The fading light tricked their eyes, it was not the tree moving but more human figures that had been standing completely still. As the figures shuffled forward and out of the woods into the last bit of light, Magnus saw their horribly disfigured faces that were covered in rotten flesh. Bjarn was the first to react while the others stood there in shock and disbelief. He pulled the string of his bow as far back as he could and let loose an arrow at the nearest of those things. The arrow hit it right in the chest but the creature just moaned and continued on towards Hjalmar who was closest to the woods. Only when the creature nearly reached him did Hjalmar come to his senses and stumbled backwards. Before any of the others could intervene, the undead managed to grab Hjalmar’s arm, pulling him close as he struggled, and buried its rotten teeth deep in his neck. His scream broke the numbness of the others and they charged at the walking dead that kept stumbling out of the woods.

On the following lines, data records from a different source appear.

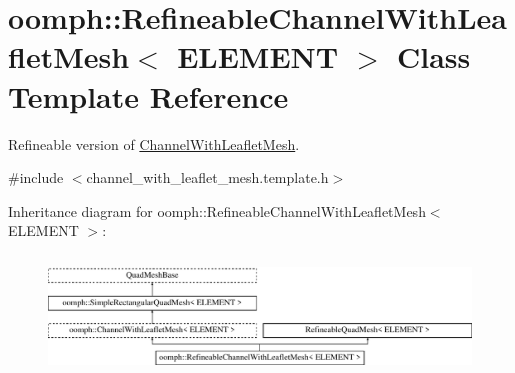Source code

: \hypertarget{classoomph_1_1RefineableChannelWithLeafletMesh}{}\section{oomph\+:\+:Refineable\+Channel\+With\+Leaflet\+Mesh$<$ E\+L\+E\+M\+E\+NT $>$ Class Template Reference}
\label{classoomph_1_1RefineableChannelWithLeafletMesh}


Refineable version of \hyperlink{classoomph_1_1ChannelWithLeafletMesh}{Channel\+With\+Leaflet\+Mesh}.  




{\ttfamily \#include $<$channel\+\_\+with\+\_\+leaflet\+\_\+mesh.\+template.\+h$>$}

Inheritance diagram for oomph\+:\+:Refineable\+Channel\+With\+Leaflet\+Mesh$<$ E\+L\+E\+M\+E\+NT $>$\+:\begin{figure}[H]
\begin{center}
\leavevmode
\includegraphics[height=3.246377cm]{classoomph_1_1RefineableChannelWithLeafletMesh}
\end{center}
\end{figure}
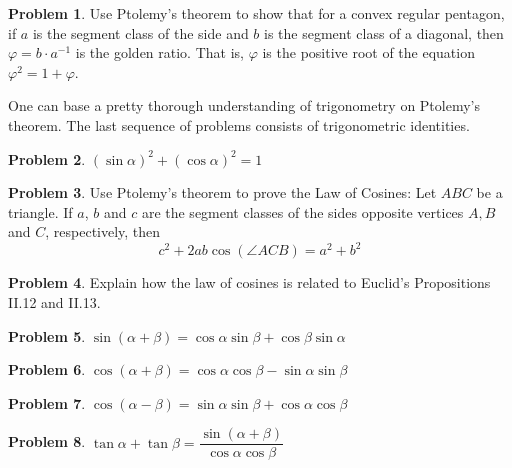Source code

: \documentclass{amsart}
\theoremstyle{definition}
\newtheorem{problem}{Problem}[section]
\begin{document}
\begin{problem}
Use Ptolemy's theorem to show that for a convex regular pentagon, if $a$ is the segment class of the side and $b$ is the segment class of a diagonal, then $\varphi = b\cdot a^{-1}$ is the golden ratio. That is, $\varphi$ is the positive root of the equation $\varphi^2 = 1+ \varphi$.
\end{problem}


One can base a pretty thorough understanding of trigonometry on Ptolemy's theorem. The last sequence of problems consists of trigonometric identities.

\begin{problem} $(\sin\alpha)^2 + (\cos\alpha)^2 = 1$
\end{problem}

\begin{problem} Use Ptolemy's theorem to prove the Law of Cosines: Let $ABC$ be a triangle. If $a$, $b$ and $c$ are the segment classes of the sides opposite vertices $A, B$ and $C$, respectively, then
\[
c^2 + 2a b \cos(\angle ACB)= a^2 + b^2
\]
\end{problem}

\begin{problem} Explain how the law of cosines is related to Euclid's Propositions II.12 and II.13.
\end{problem}

\begin{problem}
$\sin(\alpha + \beta) = \cos\alpha \sin\beta + \cos\beta\sin\alpha$
\end{problem}


\begin{problem}
$\cos(\alpha + \beta) = \cos\alpha\cos\beta - \sin\alpha\sin\beta$
\end{problem}


\begin{problem}
$\cos(\alpha - \beta) = \sin\alpha\sin\beta + \cos\alpha\cos\beta$
\end{problem}


\begin{problem}
$\tan \alpha + \tan\beta = \dfrac{\sin(\alpha + \beta)}{\cos\alpha\cos\beta}$
\end{problem}


\vfill
\pagebreak


%
\end{document}
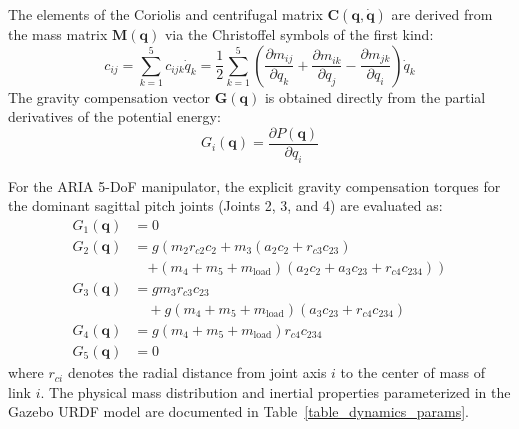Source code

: \documentclass[journal]{IEEEtran}
\begin{document}
The elements of the Coriolis and centrifugal matrix $\mathbf{C}(\mathbf{q}, \dot{\mathbf{q}})$ are derived from the mass matrix $\mathbf{M}(\mathbf{q})$ via the Christoffel symbols of the first kind:
\begin{equation}
c_{ij} = \sum_{k=1}^5 c_{ijk} \dot{q}_k = \frac{1}{2} \sum_{k=1}^5 \left( \frac{\partial m_{ij}}{\partial q_k} + \frac{\partial m_{ik}}{\partial q_j} - \frac{\partial m_{jk}}{\partial q_i} \right) \dot{q}_k
\end{equation}
The gravity compensation vector $\mathbf{G}(\mathbf{q})$ is obtained directly from the partial derivatives of the potential energy:
\begin{equation}
G_i(\mathbf{q}) = \frac{\partial P(\mathbf{q})}{\partial q_i}
\end{equation}

For the ARIA 5-DoF manipulator, the explicit gravity compensation torques for the dominant sagittal pitch joints (Joints 2, 3, and 4) are evaluated as:
\begin{align}
G_1(\mathbf{q}) &= 0 \\
G_2(\mathbf{q}) &= g \left( m_2 r_{c2} c_2 + m_3 (a_2 c_2 + r_{c3} c_{23}) \right. \nonumber \\
                &\quad \left. + (m_4 + m_5 + m_{\text{load}}) (a_2 c_2 + a_3 c_{23} + r_{c4} c_{234}) \right) \\
G_3(\mathbf{q}) &= g m_3 r_{c3} c_{23} \nonumber \\
                &\quad + g (m_4 + m_5 + m_{\text{load}}) (a_3 c_{23} + r_{c4} c_{234}) \\
G_4(\mathbf{q}) &= g (m_4 + m_5 + m_{\text{load}}) r_{c4} c_{234} \\
G_5(\mathbf{q}) &= 0
\end{align}
where $r_{ci}$ denotes the radial distance from joint axis $i$ to the center of mass of link $i$. The physical mass distribution and inertial properties parameterized in the Gazebo URDF model are documented in Table~\ref{table_dynamics_params}.
\end{document}

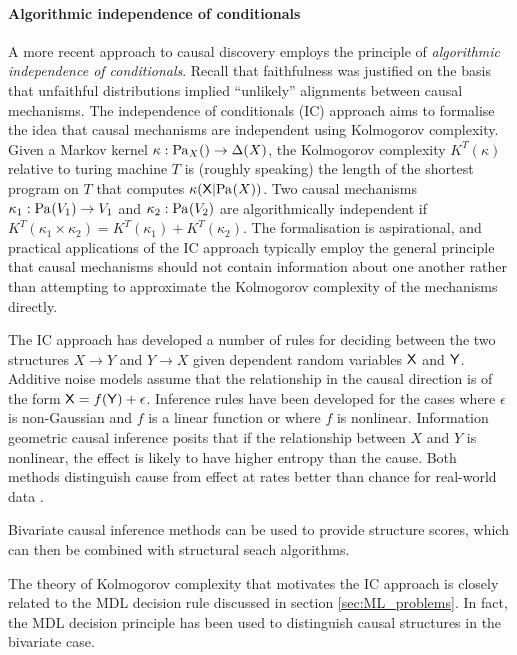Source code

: \paragraph{Algorithmic independence of conditionals}

A more recent approach to causal discovery employs the principle of \emph{algorithmic independence of conditionals}. Recall that faithfulness was justified on the basis that unfaithful distributions implied ``unlikely'' alignments between causal mechanisms. The independence of conditionals (IC) approach aims to formalise the idea that causal mechanisms are independent using Kolmogorov complexity. Given a Markov kernel $\kappa:\text{Pa}_{X}()\to \Delta(X)$, the Kolmogorov complexity $K^T(\kappa)$ relative to turing machine $T$ is (roughly speaking) the length of the shortest program on $T$ that computes $\kappa(\mathsf{X}|\text{Pa}_{}(X))$\cite{kolmogorov_three_1968,lemeire_replacing_2013}. Two causal mechanisms $\kappa_1:\text{Pa}_{}(V_1)\to V_1$ and $\kappa_2:\text{Pa}_{}(V_2)$ are algorithmically independent if $K^T(\kappa_1\times\kappa_2)=K^T(\kappa_1)+K^T(\kappa_2)$. The formalisation is aspirational, and practical applications of the IC approach typically employ the general principle that causal mechanisms should not contain information about one another rather than attempting to approximate the Kolmogorov complexity of the mechanisms directly\cite{lemeire_replacing_2013}. 

The IC approach has developed a number of rules for deciding between the two structures $X\to Y$ and $Y\to X$ given dependent random variables $\mathsf{X}$ and $\mathsf{Y}$. Additive noise models assume that the relationship in the causal direction is of the form $\mathsf{X}=f(\mathsf{Y})+\epsilon$. Inference rules have been developed for the cases where $\epsilon$ is non-Gaussian and $f$ is a linear function or where $f$ is nonlinear\cite{kano_causal_2003,hoyer_estimation_2008,hoyer_nonlinear_2009}. Information geometric causal inference posits that if the relationship between $X$ and $Y$ is nonlinear, the effect is likely to have higher entropy than the cause. Both methods distinguish cause from effect at rates better than chance for real-world data \cite{mooij_j.m._distinguishing_2016}.

Bivariate causal inference methods can be used to provide structure scores, which can then be combined with structural seach algorithms\cite{press_elements_nodate}.

The theory of Kolmogorov complexity that motivates the IC approach is closely related to the MDL decision rule discussed in section \ref{sec:ML_problems}. In fact, the MDL decision principle has been used to distinguish causal structures in the bivariate case\cite{budhathoki_causal_2016}.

They made quick work of the first line of undead that made it out of the woods and then rallied around Magnus to catch their breath. Hjalmar lay still on the ground with his face slowly turning white. There was nothing they could do for him, he was dead. The break was way too short, more undead came stumbling from the depths of the woods and headed right at them. They quickly aligned in a battle line and braced themselves for the incoming attack. As the face of the first zombie made contact with Heinrichs shield buckle they heard a loud scream from Erik’s end of the line. Erik struggled to get rid of one of the monsters that was clinging to his leg and biting him repeatedly. With one jump Magnus was at his side and smashed the thing’s head with a blow of his sword. Only then did he realize that it was not one of the zombies from the woods, but poor Hjalmar who had come back from the dead to attack Erik from behind. Magnus and Erik looked at each other and both knew that things looked grim for Erik. “Run” said the brawny man while tightening the grip on his axe “I will hold them back as long as I can! Run!”
“No way” replied Magnus and threw himself at the closing undead.
The next thing Magnus remembers is being shaken roughly by Bjarn whose face was covered in dried blood and mud. He slowly regained consciousness and tried to get his bearings. Blurry shapes around him turned into lifeless bodies, arrows, discarded weapons and smashed shields. Except for Bjarn he only saw Torstein who was leaning over something that was lying on the ground. Magnus tried to get up and groaned while scrambling to his feet. “We need to get out of here fast” said Bjarn. “Erik, Heinrich…?” asked Magnus, but Bjarn just shook his head. With Bjarn and Torstein supporting Magnus, who must have received a blow to the head, they stumbled away from the battlefield that was soon swarming with even more of the walking dead.
The Battle Brothers
The battle by the old ruins was neither their first, nor their last, but it was the first they fought together. They started out as strangers, united only by the prospect of easy riches. The things they saw, the things they did and the things they went through together turned them into brothers. Battle Brothers.